▼▼▼
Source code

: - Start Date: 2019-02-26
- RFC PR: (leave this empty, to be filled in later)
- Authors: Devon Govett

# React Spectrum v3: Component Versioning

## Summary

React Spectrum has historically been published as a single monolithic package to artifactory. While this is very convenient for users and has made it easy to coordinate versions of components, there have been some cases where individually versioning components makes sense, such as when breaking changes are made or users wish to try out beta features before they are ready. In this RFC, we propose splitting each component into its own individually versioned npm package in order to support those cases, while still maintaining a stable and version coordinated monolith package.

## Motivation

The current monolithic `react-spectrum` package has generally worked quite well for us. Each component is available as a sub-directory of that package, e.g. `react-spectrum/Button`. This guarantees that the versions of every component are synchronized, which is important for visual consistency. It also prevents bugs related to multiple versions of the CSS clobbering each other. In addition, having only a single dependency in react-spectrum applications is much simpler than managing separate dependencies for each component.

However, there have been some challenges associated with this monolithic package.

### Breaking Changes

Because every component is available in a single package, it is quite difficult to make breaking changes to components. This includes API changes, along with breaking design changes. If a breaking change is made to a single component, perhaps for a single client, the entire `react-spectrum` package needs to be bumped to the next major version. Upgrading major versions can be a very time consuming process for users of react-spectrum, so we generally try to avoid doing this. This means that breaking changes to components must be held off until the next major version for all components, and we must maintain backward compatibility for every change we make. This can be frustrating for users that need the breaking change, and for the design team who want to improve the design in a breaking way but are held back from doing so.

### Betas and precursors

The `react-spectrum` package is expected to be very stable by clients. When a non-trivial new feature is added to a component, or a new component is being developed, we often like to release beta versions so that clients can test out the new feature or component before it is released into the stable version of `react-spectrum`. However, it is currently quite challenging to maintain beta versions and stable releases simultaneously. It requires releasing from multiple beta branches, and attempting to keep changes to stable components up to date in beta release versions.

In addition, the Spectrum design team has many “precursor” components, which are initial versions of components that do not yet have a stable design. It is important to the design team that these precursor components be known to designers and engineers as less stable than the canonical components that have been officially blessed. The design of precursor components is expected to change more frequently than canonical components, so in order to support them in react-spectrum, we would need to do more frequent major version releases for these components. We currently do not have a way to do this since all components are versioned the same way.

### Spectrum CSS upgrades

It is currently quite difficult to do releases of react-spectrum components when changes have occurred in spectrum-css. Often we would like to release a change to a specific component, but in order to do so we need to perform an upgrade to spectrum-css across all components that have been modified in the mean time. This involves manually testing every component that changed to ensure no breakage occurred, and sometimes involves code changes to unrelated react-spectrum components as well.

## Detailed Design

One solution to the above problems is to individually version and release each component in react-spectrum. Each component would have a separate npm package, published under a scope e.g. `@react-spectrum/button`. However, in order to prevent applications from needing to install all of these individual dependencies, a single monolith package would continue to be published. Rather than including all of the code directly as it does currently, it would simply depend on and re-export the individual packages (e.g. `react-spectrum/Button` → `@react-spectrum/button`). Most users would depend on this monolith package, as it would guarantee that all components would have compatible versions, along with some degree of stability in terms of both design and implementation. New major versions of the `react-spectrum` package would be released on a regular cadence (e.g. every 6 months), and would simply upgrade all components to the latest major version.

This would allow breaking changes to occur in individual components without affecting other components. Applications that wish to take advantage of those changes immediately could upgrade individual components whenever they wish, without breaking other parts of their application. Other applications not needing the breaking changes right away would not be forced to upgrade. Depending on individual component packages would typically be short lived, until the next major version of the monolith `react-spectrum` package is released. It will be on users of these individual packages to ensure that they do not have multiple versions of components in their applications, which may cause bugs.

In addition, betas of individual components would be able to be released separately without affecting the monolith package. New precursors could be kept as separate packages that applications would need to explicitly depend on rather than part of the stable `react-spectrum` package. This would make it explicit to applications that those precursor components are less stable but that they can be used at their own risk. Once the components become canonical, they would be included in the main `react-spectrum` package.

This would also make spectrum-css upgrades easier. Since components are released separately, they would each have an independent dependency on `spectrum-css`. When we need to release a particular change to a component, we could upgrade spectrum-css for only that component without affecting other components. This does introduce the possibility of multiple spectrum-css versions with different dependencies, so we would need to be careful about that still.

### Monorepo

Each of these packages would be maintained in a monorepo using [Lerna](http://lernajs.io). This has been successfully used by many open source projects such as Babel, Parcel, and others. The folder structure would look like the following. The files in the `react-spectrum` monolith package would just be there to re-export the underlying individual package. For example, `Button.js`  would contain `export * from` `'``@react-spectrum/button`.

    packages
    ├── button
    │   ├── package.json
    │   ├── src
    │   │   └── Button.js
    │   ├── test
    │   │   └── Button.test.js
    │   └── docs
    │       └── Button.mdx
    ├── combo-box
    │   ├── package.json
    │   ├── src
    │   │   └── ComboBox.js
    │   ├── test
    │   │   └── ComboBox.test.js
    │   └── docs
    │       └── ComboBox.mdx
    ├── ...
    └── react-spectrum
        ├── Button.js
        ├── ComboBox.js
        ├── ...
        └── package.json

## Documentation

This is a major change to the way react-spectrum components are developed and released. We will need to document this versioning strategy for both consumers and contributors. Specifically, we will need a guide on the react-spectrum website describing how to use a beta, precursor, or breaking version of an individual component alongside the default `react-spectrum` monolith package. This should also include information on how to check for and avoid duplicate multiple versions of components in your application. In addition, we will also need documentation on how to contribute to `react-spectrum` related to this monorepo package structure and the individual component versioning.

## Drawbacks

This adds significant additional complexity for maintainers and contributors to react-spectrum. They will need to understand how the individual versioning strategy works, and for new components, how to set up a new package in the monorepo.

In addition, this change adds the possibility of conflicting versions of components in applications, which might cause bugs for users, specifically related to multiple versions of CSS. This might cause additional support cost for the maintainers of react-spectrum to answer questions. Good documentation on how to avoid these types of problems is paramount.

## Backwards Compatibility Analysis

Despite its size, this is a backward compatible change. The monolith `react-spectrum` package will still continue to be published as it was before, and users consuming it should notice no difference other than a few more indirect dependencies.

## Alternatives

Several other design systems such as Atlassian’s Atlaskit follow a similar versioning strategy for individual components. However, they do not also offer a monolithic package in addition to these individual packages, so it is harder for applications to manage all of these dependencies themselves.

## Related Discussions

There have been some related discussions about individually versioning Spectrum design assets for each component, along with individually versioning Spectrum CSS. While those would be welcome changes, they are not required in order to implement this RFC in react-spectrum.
▲▲▲
**TO DO:** All lines above holding the word "less" make up the answer; copy each one.

**ANSWER FOR THIS EXERCISE:**
In addition, the Spectrum design team has many “precursor” components, which are initial versions of components that do not yet have a stable design. It is important to the design team that these precursor components be known to designers and engineers as less stable than the canonical components that have been officially blessed. The design of precursor components is expected to change more frequently than canonical components, so in order to support them in react-spectrum, we would need to do more frequent major version releases for these components. We currently do not have a way to do this since all components are versioned the same way.
In addition, betas of individual components would be able to be released separately without affecting the monolith package. New precursors could be kept as separate packages that applications would need to explicitly depend on rather than part of the stable `react-spectrum` package. This would make it explicit to applications that those precursor components are less stable but that they can be used at their own risk. Once the components become canonical, they would be included in the main `react-spectrum` package.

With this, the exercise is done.